There is a fellow who snares a crow, puts him in a burlap sack, slings the sack over his shoulder and saunters down to the docks.
He boards a ship, and the ship sails out to the middle of the ocean. There, the man opens the sack and sets the crow free. In classic exposition, the matter is set forth thus:
"Flying upwards it finds that the sky is empty, and flying back down the space between is empty. Below there is nothing but water. Flying up and down and in all directions, it finds no place to go, no place to land. So it returns to the same ship and lands there."
That is from Sarah Harding's translation of Patrul Rinpoche's Clear Elucidation of True Nature. You can find it quite easily. Patrul Rinpoche is also the one who said that the most important thing is to be kind. He said you can leave meditation until just before death, because by then you will meditating anyway.

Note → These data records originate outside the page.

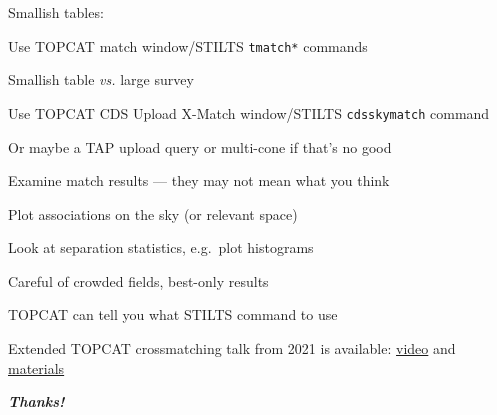 \documentclass[20pt,landscape]{foils}
\newcommand{\bhref}[2]{\href{#1}{{\color{blue}#2}}}
\begin{document}
\begin{list0}
  \item Smallish tables:
  \begin{list2big}
    \item Use TOPCAT match window/STILTS {\color{brown}\tt tmatch*} commands
  \end{list2big}
  \item Smallish table {\sl vs.\/} large survey
  \begin{list2big}
    \item Use TOPCAT CDS Upload X-Match window/STILTS {\color{brown}\tt cdsskymatch} command
    \item Or maybe a TAP upload query or multi-cone if that's no good
  \end{list2big}
  \item Examine match results --- they may not mean what you think
  \begin{list2big}
    \item Plot associations on the sky (or relevant space)
    \item Look at separation statistics, e.g.\ plot histograms
    \item Careful of crowded fields, best-only results
  \end{list2big}
  \item TOPCAT can tell you what STILTS command to use
  \item Extended TOPCAT crossmatching talk from 2021 is available:
        \bhref{https://youtu.be/mdMtmy3Zq-Q&t=3582s}{video} and
        \bhref{https://www.star.bristol.ac.uk/mbt/talks/shristi2021/}{materials}
\end{list0}

\vspace{0.2cm}
\begin{center}
  {\color{darkred}\Huge\bf\sl Thanks!}
\end{center}

\label{lastPage}
\end{document}
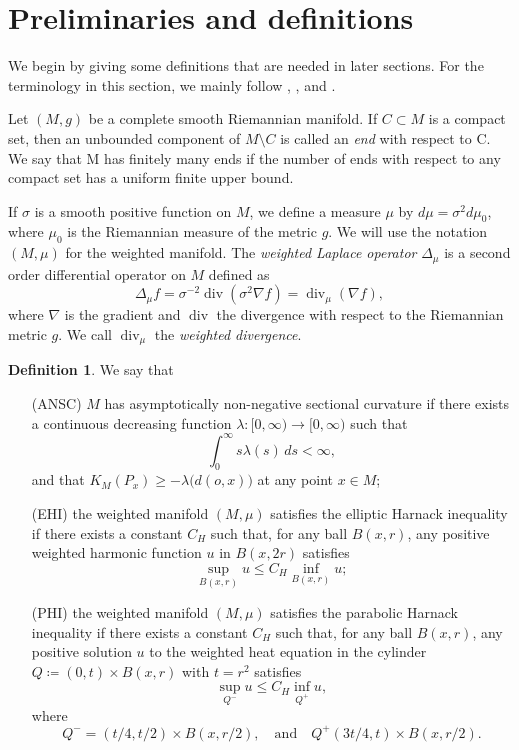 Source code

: \documentclass[10pt,a4paper,reqno]{amsart}
\DeclareMathOperator\dv{div}
\numberwithin{equation}{section}
\theoremstyle{plain}
\theoremstyle{definition}
\newtheorem{defin}[thm]{Definition}
\begin{document}
\section{Preliminaries and definitions}\label{sec-preli}

We begin by giving some definitions that are needed in later sections. For the terminology 
in this section, we mainly follow \cite{grisal}, \cite{litam}, and \cite{holDuke}.

Let $(M,g)$ be a complete smooth Riemannian manifold. If $C\subset M$ is a compact set, then an unbounded component 
of $M\setminus C$ is called an \emph{end} with respect to C. We say that M has finitely many
ends if the number of ends with respect to any compact set has a uniform finite upper bound. 

If $\sigma$ is a smooth positive function on $M$, we define 
a measure $\mu$ by $d\mu = \sigma^2 d\mu_0$, where $\mu_0$ is the Riemannian measure of the metric $g$.
We will use the notation $(M,\mu)$ for the weighted manifold.
The \emph{weighted Laplace operator} $\Delta_\mu$ is a second order differential operator on $M$ 
defined as
    \begin{equation}\label{weightlaplace}
      \Delta_\mu f = \sigma^{-2} \dv (\sigma^2 \nabla f) = \dv_\mu (\nabla f),
    \end{equation}
where $\nabla$ is the gradient and $\dv$ the divergence with respect to the Riemannian metric $g$.
We call $\dv_\mu$ the \emph{weighted divergence}.

\begin{defin}\label{def-notions}
	We say that
	\begin{enumerate}
	\item[(ANSC)] $M$ has asymptotically non-negative sectional curvature if there exists a continuous 
	decreasing function $\lambda \colon [0,\infty) \to [0,\infty)$ such that 
		\[
			\int_0^\infty s\lambda(s) \,ds < \infty,
		\]
	and that $K_M(P_x) \ge -\lambda\bigl(d(o,x)\bigr)$ at any point $x \in M$; 
	
	\item[(EHI)] the weighted manifold $(M,\mu)$ satisfies the elliptic Harnack inequality if there exists a constant $C_H$ such that,
	for any ball $B(x,r)$, any positive weighted harmonic function $u$ in $B(x,2r)$ satisfies
		\[
			\sup_{B(x,r)} u \le C_H \inf_{B(x,r)} u;
		\] 
	\item[(PHI)] the weighted manifold $(M,\mu)$ satisfies the parabolic Harnack inequality if there exists a constant $C_H$ such that,
	for any ball $B(x,r)$, any positive solution $u$ to the weighted heat equation in the cylinder $Q\coloneqq
	(0,t)\times B(x,r)$ with $t=r^2$ satisfies 
		\[
			\sup_{Q^-} u \le C_H \inf_{Q^+} u,
		\]
	where 
		\[
			Q^- = (t/4,t/2) \times B(x,r/2), \quad \text{and} \quad Q^+(3t/4,t) \times B(x,r/2).
		\]
	\end{enumerate}
\end{defin}
\end{document}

On that afternoon, those years ago, I had not read Patrul Rinpoche. All I had was the man in front of me, who counted among his seven root gurus the incarnation of Patrul Rinpoche.
After an interval, he sighed, and said, "Well, if the matter ever comes up in the future, and if someone ever asks you, you can just tell them it is very easy. Very simple. The main thing is not to make it complicated."
My teacher snapped his fingers. "That is thought arising," he said.
He snapped his fingers again. "That is thought passing."
He snapped his fingers a third time. "That is thought dispersing."
"So, what is meditation?" I asked.
My teacher snapped his fingers. "Between here... " He snapped his fingers again. "And here."
I thought that was pretty simple, so I laughed. "That's all? That's ordinary!"
He smiled at me with a kindness in his eyes that I have no words to describe.
To keep the memory of that kindness in my heart seems selfish.
I want to give it away to you.
To make a proper gift, I should not give you something that belongs to someone else. I should not give you something meant for other eyes, like an old letter, forgotten between the pages of a book. People also press flowers between pages. But, a pressed flower only makes sense to the one who also saved a corresponding memory. Although these may represent some transient comfort or passing solace, you cannot take someone else's old letters and pressed flowers into battles and expect them to protect you.
Yet, because I lack any particular quality or ability, these memories are all I have to give you. Sometimes, when old cherry trees shake in the wind, there are only a few petals left to fall. From them, we may with some imagination infer the tree in its blossomed prime.
Therefore, from this shared memory of a long-past afternoon, it is my earnest hope you may infer something of my teacher's boundless generosity and inexhaustible loving kindness, and like the crow on the ocean, find this place to return and calmly rest.